Als Herausgeberinnen dieses Heftes mussten wir feststellen: Dies ist (leider) nur teilweise so.
In der Planung des Heftes wurden wir von verschiedenen Seiten mit abwehrenden Reaktionen konfrontiert, z. B. dass das Thema Gender nicht mehr aktuell und zeitgemäß sei, dass die Verwendung einer gendergerechten Sprache die Lesbarkeit der Artikel erschwere, ja sogar verunmögliche, dass geschlechtsspezifische Unterschiede und soziale Verortungen in der Psychotherapie keine Rolle spielten, da wir sowieso immer nur auf individueller Ebene mit der Person arbeiten könnten, die in der Therapie vor uns sitze.

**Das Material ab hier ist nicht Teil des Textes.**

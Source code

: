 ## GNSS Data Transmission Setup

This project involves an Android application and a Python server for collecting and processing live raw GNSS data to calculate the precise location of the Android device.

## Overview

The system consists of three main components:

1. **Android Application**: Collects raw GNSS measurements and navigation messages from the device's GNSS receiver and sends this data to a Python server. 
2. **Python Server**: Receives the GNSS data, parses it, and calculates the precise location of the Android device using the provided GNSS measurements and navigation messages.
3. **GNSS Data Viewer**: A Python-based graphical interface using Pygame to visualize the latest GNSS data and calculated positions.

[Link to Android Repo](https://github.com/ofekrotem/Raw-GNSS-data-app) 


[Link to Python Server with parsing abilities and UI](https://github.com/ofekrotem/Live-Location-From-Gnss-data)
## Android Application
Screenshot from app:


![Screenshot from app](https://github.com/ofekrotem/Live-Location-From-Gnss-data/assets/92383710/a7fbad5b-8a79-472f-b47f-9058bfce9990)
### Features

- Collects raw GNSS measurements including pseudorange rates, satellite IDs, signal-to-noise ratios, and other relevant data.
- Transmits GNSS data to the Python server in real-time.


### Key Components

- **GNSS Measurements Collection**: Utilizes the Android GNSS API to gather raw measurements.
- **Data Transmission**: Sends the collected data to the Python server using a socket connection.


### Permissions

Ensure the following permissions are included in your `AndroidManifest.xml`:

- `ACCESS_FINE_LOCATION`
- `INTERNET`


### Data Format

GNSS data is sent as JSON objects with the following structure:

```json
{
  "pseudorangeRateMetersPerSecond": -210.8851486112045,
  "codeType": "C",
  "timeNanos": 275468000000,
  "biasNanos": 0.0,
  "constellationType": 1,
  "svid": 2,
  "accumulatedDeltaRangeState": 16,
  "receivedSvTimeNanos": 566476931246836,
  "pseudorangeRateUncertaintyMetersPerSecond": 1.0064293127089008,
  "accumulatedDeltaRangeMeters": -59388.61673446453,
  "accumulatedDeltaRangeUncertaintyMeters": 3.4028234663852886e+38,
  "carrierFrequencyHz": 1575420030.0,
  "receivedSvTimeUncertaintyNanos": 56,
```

Nach diesen Erfahrungen im Vorfeld erscheint es uns umso wichtiger, Gender im Kontext von psychotherapeutischer Theorie und praktischem Arbeiten zu beleuchten und Be‑Handlungsempfehlungen für die Psychotherapie abzuleiten.
Im vorliegenden Heft ist es uns gelungen, unterschiedliche Aspekte von Gender in den Fokus zu rücken und ihre Bedeutung für die Psychotherapie aufzuzeigen. Wir folgen dabei den Diskursen, wie sie historisch gewachsen ineinandergreifen und haben versucht, die Beiträge entsprechend dieser Entwicklung zu ordnen. Die Autor_innen schlagen dabei einen Bogen, der mit der Geschichte des Gender-Denkens als feministischem Anspruch in der Psychotherapie beginnt. Überlegungen zur gesellschaftlichen Konstruktion von Gesundheit und Krankheit folgen. Doing Gender als Phänomen in psychotherapeutischen Prozessen und die Frage nach einer geschlechtergerechten Therapie in der Behandlung von Paaren zeigen die praktische Relevanz der Gender Diskurse in der Psychotherapie. Im Anschluss werden Dimensionen männlicher Sozialisation in einer patriarchalen Gesellschaft beleuchtet. Entlang des Prozesses der Entwicklung der Gender Theories stehen sodann Aspekte der Therapie homosexueller Patient_innen im Zentrum der Betrachtung und stellen die rezenten Queer Theories und die Diskurse um Diversity in den Mittelpunkt. Dabei beschäftigen sich die Autor_innen mit Trans- und Intergeschlechtlichkeit sowie den Intersektionen, die sich aus verschiedenen Aspekten von Diversity auch in der Psychotherapie abbilden.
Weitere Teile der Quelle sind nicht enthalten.